You have a better chance of selling to an editor if you fit your book into a particular subgenre. Regency historical. Vampire. Small-town contemporary. Romantic suspense. Harlequin Presents.
Once you know your target market, your plot and characters must both work together in your story.
To be very basic, if you’re writing in any kind of romance, it’s unlikely you will have a hero who is a serial killer. But in the suspense genre, Dexter has proved that you can do it in a suspense novel.
Sometimes if you do have a character with questionable traits or problems, you may be able to get away with using him if you don’t introduce his real problems immediately. In one of my Harlequin Intrigues, What Child is This, I had a hero who had been adopted. I wanted him to have a compelling reason to be searching for his birth mother and decided that if he had leukemia and needed a bone marrow transplant, that would be a very strong reason for his search. My editor hated the idea of giving my hero a serious disease. I told her he was in remission and argued to keep the crucial plot element in the book.
Finally she relented, if I agreed to make sure the reader knew and liked the hero before she found out he had a fatal disease. Oddly enough, it was okay for the heroine to think the hero was a drug addict before she found out what was really wrong with him.
I learned a lot about plot and character through my love of reading. In my teens, one of my favorite authors was Sinclair Lewis. He was brilliant at character sketches. In just a sentence or two, he could get inside the personality of a small-town mayor or the head of a major corporation. But he was much less adept with plot. His stories moved slowly, often with little action, and eventually I stopped reading him.

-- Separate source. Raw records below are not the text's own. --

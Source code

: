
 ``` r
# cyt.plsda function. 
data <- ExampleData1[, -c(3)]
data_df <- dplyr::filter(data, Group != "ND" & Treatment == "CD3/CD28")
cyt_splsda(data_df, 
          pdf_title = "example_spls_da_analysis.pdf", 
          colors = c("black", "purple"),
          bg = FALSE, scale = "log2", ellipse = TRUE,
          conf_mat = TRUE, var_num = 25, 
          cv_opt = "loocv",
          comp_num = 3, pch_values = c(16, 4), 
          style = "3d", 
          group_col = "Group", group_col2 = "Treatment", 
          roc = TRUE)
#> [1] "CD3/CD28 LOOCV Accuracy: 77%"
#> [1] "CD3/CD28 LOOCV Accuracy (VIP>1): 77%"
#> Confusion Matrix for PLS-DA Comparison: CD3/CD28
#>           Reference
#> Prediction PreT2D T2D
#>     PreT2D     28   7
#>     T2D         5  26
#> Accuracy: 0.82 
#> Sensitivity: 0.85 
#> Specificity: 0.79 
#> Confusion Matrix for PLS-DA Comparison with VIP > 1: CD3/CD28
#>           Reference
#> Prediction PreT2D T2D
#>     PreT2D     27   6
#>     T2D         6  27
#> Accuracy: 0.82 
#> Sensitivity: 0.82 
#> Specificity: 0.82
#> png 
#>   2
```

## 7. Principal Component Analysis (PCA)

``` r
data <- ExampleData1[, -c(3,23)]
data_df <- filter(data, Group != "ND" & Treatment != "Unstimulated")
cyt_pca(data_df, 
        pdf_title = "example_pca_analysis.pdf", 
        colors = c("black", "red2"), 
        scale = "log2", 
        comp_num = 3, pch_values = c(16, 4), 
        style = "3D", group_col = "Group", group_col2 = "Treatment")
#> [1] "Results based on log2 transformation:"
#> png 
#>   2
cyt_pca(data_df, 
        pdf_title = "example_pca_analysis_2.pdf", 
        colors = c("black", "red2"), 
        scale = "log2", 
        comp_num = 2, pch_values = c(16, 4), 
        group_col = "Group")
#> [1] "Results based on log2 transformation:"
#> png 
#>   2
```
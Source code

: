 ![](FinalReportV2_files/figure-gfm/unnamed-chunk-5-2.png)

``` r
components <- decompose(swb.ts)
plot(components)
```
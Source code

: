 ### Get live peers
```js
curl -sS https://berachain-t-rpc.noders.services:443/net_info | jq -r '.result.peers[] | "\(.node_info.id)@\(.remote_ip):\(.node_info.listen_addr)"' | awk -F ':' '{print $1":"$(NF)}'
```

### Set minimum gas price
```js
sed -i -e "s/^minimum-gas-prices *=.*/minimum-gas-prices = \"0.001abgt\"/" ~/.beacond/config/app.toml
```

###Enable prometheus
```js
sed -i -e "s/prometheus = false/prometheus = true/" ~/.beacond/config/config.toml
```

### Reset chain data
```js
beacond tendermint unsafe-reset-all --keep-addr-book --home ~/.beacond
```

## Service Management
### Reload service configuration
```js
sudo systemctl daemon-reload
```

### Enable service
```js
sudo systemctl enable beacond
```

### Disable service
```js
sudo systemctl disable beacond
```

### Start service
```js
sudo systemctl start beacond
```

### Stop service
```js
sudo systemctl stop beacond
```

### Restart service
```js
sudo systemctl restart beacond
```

Contrast that with the action-packed movies being produced today. They serve up car chases, explosions and world-crushing meteors, bombarding the screen one after the other. But mostly they don’t interest me unless they focus on compelling characters as well, and the action makes logical sense.
If you want to study some writers who do both plot and character with equal brilliance, try Stephen King or Dean Koontz, particularly his earlier works like Whispers, Lightning, and Watchers. I know English teachers and devotees of literary fiction tend to sneer at them for being “popular.” But there’s a reason for their popularity. They deliver a great reading experience over and over.
Often a plot idea first sparks my interest in a story. But I develop the characters as I work out the plot.
What if a man is murdered and his body disappears? Then we find out that his whole life has been a lie? That’s the premise of my Harlequin Intrigue, From the Shadows. He’s not the hero of the story. The hero is the detective trying to find out who murdered him.
Or what if you have a situation like the one Elizabeth Ashtree conjured up in The Colonel and the Kid, where the hero’s son needs a heart operation to save his life. But their home is in Russia where the proper medical attention is unavailable, and the only way the father can save his child’s life is to sneak him into the U.S. What are his the gut-wrenching emotions?
And what if the heroine is a U.S. military officer, who will be breaking the law if she finds out his plan and doesn’t report it?
In my own work, I try to create the perfect hero and heroine for each story. I ask myself, why are these people in this plot? Or–who are these people, and why will they drive each other crazy?
In my Intrigue, Solid as Steele, the heroine is a psychic who sees the death of a murder victim in a dream. Frightened, she calls her friends at the Light Street Detective Agency. But the hard-bitten detective hero doesn’t believe in psychics and doesn’t think she can know anything about the murder unless she’s involved. Still, they’re forced to work together to solve the crime, and as she uses her special talents to give him more and more information, he’s forced to change his mind about psychic abilities. Complicating their relationship is their guilt that they were attracted to each other before her husband was killed.
Even as I work out my plot and plan the characters, the people don’t come fully alive for me until I start writing the book. It takes me about three chapters to get into their heads deeply enough to know how they will react in each situation they face. And as I write, I may go back and fill in more about their character so the reader can understand them better. Still, I try never to overload any one part of the story with too much background. “Character development” should never be the only reason for a scene. Each scene between your characters has to move the plot forward toward an ending that will satisfy the reader.
What writers do you admire? Or which authors made you want to become an author?